*WHAT YOU NEED TO DO*. Word for word, return every record that follows.

-- EXERCISE DATA follows --

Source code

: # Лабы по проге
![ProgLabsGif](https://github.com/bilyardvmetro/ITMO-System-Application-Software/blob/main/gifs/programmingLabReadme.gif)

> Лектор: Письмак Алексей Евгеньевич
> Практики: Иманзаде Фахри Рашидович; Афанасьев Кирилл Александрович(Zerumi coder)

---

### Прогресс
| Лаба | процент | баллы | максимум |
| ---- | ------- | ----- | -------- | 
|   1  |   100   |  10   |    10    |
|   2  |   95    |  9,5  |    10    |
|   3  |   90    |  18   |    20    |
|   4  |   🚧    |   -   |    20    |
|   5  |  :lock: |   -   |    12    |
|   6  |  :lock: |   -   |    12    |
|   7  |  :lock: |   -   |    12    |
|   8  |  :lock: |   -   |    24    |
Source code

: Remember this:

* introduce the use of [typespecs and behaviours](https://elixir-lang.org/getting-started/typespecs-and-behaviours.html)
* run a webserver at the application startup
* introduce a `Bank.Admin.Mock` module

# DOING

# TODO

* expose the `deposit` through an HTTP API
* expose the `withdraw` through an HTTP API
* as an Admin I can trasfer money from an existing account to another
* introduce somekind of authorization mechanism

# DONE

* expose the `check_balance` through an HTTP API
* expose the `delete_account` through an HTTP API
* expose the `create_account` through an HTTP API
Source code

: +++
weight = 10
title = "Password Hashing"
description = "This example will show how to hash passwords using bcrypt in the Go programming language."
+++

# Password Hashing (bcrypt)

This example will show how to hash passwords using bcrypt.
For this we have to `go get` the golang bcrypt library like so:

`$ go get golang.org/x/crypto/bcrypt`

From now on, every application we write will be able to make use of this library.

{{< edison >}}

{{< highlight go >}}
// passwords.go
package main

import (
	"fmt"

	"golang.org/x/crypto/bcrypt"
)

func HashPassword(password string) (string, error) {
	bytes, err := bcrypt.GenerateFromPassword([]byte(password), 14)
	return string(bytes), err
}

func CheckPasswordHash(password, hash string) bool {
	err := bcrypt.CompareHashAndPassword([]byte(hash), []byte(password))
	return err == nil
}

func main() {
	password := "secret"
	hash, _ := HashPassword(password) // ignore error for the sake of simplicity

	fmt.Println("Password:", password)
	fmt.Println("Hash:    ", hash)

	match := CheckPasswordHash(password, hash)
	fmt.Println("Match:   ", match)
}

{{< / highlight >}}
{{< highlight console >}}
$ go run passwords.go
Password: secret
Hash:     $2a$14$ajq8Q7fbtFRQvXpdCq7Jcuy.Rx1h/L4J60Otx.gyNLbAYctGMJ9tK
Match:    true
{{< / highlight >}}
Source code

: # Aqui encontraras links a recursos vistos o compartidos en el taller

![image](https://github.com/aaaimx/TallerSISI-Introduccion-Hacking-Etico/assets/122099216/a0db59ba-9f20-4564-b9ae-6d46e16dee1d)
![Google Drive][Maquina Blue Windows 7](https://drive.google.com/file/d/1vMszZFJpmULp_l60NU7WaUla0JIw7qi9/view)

-- EXERCISE DATA concluded --

*EXERCISE OUTPUT*.
Source code

: # Лабы по проге
![ProgLabsGif](https://github.com/bilyardvmetro/ITMO-System-Application-Software/blob/main/gifs/programmingLabReadme.gif)

> Лектор: Письмак Алексей Евгеньевич
> Практики: Иманзаде Фахри Рашидович; Афанасьев Кирилл Александрович(Zerumi coder)

---

### Прогресс
| Лаба | процент | баллы | максимум |
| ---- | ------- | ----- | -------- | 
|   1  |   100   |  10   |    10    |
|   2  |   95    |  9,5  |    10    |
|   3  |   90    |  18   |    20    |
|   4  |   🚧    |   -   |    20    |
|   5  |  :lock: |   -   |    12    |
|   6  |  :lock: |   -   |    12    |
|   7  |  :lock: |   -   |    12    |
|   8  |  :lock: |   -   |    24    |
Source code

: Remember this:

* introduce the use of [typespecs and behaviours](https://elixir-lang.org/getting-started/typespecs-and-behaviours.html)
* run a webserver at the application startup
* introduce a `Bank.Admin.Mock` module

# DOING

# TODO

* expose the `deposit` through an HTTP API
* expose the `withdraw` through an HTTP API
* as an Admin I can trasfer money from an existing account to another
* introduce somekind of authorization mechanism

# DONE

* expose the `check_balance` through an HTTP API
* expose the `delete_account` through an HTTP API
* expose the `create_account` through an HTTP API
Source code

: +++
weight = 10
title = "Password Hashing"
description = "This example will show how to hash passwords using bcrypt in the Go programming language."
+++

# Password Hashing (bcrypt)

This example will show how to hash passwords using bcrypt.
For this we have to `go get` the golang bcrypt library like so:

`$ go get golang.org/x/crypto/bcrypt`

From now on, every application we write will be able to make use of this library.

{{< edison >}}

{{< highlight go >}}
// passwords.go
package main

import (
	"fmt"

	"golang.org/x/crypto/bcrypt"
)

func HashPassword(password string) (string, error) {
	bytes, err := bcrypt.GenerateFromPassword([]byte(password), 14)
	return string(bytes), err
}

func CheckPasswordHash(password, hash string) bool {
	err := bcrypt.CompareHashAndPassword([]byte(hash), []byte(password))
	return err == nil
}

func main() {
	password := "secret"
	hash, _ := HashPassword(password) // ignore error for the sake of simplicity

	fmt.Println("Password:", password)
	fmt.Println("Hash:    ", hash)

	match := CheckPasswordHash(password, hash)
	fmt.Println("Match:   ", match)
}

{{< / highlight >}}
{{< highlight console >}}
$ go run passwords.go
Password: secret
Hash:     $2a$14$ajq8Q7fbtFRQvXpdCq7Jcuy.Rx1h/L4J60Otx.gyNLbAYctGMJ9tK
Match:    true
{{< / highlight >}}
Source code

: # Aqui encontraras links a recursos vistos o compartidos en el taller

![image](https://github.com/aaaimx/TallerSISI-Introduccion-Hacking-Etico/assets/122099216/a0db59ba-9f20-4564-b9ae-6d46e16dee1d)
![Google Drive][Maquina Blue Windows 7](https://drive.google.com/file/d/1vMszZFJpmULp_l60NU7WaUla0JIw7qi9/view)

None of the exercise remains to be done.